Published on 14/12/2017 in Inspire
The precise meaning of big data depends on the context. Sometimes the ‘big’ refers to the large quantity of data, but it could equally be a question of many different data sources or data formats. To me, first and foremost, big data means an explosion in terms of complexity and the growing realization that data itself is valuable. In the past, data was used purely as a basis for analyses. Now we also have the means to do that better than ever and, what is more, data can be traded as a product in itself.
For instance, there is a manufacturer of agricultural tractors in the US that obtains valuable information via sensors about the ease of use and safety of its machines. Selling this data provides the manufacturer with an extra source of income.
Data plays a leading role in the digital transformation that is currently in full swing. Businesses can use data governance to ensure that they have high-quality data. Analysts need this data today to be able to formulate their advice properly. That’s only logical because, on the basis of this advice, important policy decisions are taken so that businesses can grow.
The data haystack is 10 times bigger but the needle is still just as small. That problem can be offset by what we call the ‘Amazonification’ of data. This involves dealing with data governance based on the principles of Amazon. Goal is guiding consumers to find products on their website quickly and easily. Imagine a sort of catalogue for your data that you can use to find the right data without difficulty. Otherwise you end up with the equivalent of a library with 100,000 books that have no titles and aren’t arranged in any particular order. Try starting from there.
“The haystack is ten times bigger but the needle is still just as small. We resolve that by the amazonification of data.”
Felix Van de Maele - CEO Collibra
We talk about big data but, in fact, we haven’t seen any real big data yet. However, it’s on its way now. Once we start collecting data from the Internet of Things, sensors and wearables, data flows will get bigger than ever before.
Linking the unbridled power and possibilities of big data elegantly to a - legally and morally - fair application of the privacy rules is not a simple task. In that respect you might well wonder whether it is not up to individual consumers to choose whether to benefit as much as possible from the advantages of big data or to protect their privacy as much as possible.
The privacy issue is becoming a hot topic, like being green is today. Companies will stand out more and more due to the security around privacy that they can or cannot offer their customers. In that respect, many companies today are still ill-prepared for the requirements of the new European GDPR.

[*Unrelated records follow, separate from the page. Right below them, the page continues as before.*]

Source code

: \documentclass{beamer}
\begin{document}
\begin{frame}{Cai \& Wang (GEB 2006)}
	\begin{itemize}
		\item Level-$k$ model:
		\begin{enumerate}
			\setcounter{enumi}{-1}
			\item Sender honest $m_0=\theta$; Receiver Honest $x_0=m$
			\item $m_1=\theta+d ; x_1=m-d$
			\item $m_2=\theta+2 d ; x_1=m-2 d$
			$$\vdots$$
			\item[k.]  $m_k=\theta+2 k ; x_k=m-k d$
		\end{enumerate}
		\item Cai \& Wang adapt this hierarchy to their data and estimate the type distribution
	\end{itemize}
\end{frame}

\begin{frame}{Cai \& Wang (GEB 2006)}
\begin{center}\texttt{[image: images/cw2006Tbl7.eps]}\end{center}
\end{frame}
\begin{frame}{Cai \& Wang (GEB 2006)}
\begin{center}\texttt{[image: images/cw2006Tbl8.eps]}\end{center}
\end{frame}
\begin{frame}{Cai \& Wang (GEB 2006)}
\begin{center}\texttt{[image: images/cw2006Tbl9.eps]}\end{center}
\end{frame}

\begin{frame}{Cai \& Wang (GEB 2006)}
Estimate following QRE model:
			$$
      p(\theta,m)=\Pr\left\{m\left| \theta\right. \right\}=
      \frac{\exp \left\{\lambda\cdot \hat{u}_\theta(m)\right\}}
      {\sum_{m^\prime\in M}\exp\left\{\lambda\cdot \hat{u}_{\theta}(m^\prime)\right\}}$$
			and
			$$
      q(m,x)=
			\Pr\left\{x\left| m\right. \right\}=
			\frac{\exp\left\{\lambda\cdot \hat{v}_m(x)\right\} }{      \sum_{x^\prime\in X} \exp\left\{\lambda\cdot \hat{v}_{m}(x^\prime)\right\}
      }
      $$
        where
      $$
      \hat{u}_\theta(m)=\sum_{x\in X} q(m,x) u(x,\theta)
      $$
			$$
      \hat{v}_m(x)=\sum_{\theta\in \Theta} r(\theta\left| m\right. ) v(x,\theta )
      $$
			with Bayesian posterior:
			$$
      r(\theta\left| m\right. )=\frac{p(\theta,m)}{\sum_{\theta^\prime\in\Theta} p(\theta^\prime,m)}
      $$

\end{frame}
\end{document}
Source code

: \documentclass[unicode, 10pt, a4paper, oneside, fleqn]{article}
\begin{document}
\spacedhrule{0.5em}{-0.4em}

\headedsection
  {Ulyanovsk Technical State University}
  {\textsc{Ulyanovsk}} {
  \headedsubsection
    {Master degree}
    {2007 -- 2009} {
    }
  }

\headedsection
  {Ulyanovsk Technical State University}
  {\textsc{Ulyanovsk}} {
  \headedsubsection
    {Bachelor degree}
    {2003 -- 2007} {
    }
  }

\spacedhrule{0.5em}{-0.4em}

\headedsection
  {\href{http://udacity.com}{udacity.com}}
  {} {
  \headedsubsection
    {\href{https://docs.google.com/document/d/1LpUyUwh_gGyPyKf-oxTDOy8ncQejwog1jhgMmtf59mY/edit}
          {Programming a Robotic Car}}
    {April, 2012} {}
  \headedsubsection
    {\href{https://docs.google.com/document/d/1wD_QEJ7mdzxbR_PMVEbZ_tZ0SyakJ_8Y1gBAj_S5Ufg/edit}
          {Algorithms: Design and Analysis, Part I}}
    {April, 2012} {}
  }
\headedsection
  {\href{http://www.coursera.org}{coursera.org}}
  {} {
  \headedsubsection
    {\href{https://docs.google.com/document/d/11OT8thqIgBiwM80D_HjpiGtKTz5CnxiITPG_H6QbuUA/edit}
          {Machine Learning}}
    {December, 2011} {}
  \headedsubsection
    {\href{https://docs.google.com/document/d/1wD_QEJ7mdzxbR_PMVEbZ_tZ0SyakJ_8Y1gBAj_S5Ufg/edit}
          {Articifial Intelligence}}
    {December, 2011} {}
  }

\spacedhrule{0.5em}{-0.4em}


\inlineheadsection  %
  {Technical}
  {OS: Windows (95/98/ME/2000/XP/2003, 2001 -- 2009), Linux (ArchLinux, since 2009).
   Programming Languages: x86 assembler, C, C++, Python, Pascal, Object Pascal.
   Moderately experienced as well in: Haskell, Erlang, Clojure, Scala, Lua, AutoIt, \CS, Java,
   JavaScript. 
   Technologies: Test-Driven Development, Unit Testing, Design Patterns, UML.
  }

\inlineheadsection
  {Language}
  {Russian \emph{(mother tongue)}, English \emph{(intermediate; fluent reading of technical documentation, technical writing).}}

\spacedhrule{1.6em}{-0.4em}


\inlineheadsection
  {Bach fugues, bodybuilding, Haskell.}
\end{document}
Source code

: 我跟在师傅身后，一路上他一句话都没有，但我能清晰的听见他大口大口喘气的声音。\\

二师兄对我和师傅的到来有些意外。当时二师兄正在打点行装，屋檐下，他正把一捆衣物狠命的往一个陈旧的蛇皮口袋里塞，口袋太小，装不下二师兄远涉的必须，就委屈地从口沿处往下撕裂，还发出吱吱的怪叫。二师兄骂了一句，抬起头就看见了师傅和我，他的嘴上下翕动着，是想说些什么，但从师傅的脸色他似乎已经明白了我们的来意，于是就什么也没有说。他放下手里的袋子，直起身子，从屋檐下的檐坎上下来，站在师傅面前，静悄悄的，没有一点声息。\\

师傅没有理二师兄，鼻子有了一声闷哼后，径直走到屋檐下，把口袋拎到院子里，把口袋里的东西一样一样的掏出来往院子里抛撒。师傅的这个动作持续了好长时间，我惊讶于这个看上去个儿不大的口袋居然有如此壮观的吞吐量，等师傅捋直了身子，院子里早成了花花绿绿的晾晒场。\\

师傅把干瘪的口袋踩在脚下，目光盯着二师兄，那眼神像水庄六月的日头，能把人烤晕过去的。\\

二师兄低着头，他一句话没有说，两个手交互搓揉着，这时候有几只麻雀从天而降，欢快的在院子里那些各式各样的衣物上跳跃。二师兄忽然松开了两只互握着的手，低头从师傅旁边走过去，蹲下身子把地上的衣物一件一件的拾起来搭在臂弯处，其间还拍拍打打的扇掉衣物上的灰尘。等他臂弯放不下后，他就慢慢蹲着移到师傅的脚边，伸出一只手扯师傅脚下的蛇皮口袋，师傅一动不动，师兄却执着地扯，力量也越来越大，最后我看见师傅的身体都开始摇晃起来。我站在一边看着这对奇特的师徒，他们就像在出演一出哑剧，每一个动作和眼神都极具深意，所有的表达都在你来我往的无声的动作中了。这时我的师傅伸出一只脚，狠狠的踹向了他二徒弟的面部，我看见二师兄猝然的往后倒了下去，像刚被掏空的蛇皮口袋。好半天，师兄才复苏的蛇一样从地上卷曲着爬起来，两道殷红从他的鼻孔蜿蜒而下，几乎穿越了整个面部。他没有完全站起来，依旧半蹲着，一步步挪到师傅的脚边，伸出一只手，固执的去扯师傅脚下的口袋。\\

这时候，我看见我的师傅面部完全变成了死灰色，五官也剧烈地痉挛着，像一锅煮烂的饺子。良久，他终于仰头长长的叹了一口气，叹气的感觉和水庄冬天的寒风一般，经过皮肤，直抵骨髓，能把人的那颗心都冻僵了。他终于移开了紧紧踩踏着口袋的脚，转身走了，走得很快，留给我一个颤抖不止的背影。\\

There are two trends that can jeopardize the value of data:
Most companies have now started capturing a whole heap of data. But the huge increase in the complexity of data makes it difficult for them to analyze the data properly and fully. So two analyses of the same data can lead to two different positions, namely toxic analytics.
More and more departments in the company want to have their say. Consequently, there are too many people involved in the process, there is too much data and there are too many tools. All this leads to chaos, so it is difficult or even impossible to retrieve the real value from the data.
Felix Van de Maele was born and bred in Ostend. Shortly after finishing his computer sciences studies at the VUB University in Brussels, he set up Collibra with some fellow students.
Collibra is a Belgian data governance company set up in 2008 as a spin-off of the VUB. Today the company has about 250 employees and offices in New York, Belgium, France, Poland and the United Kingdom. Collibra recently raised an extra $50 million in capital. Services Collibra counters data chaos to maximize data value /// helps companies comply with the rules of GDPR etc.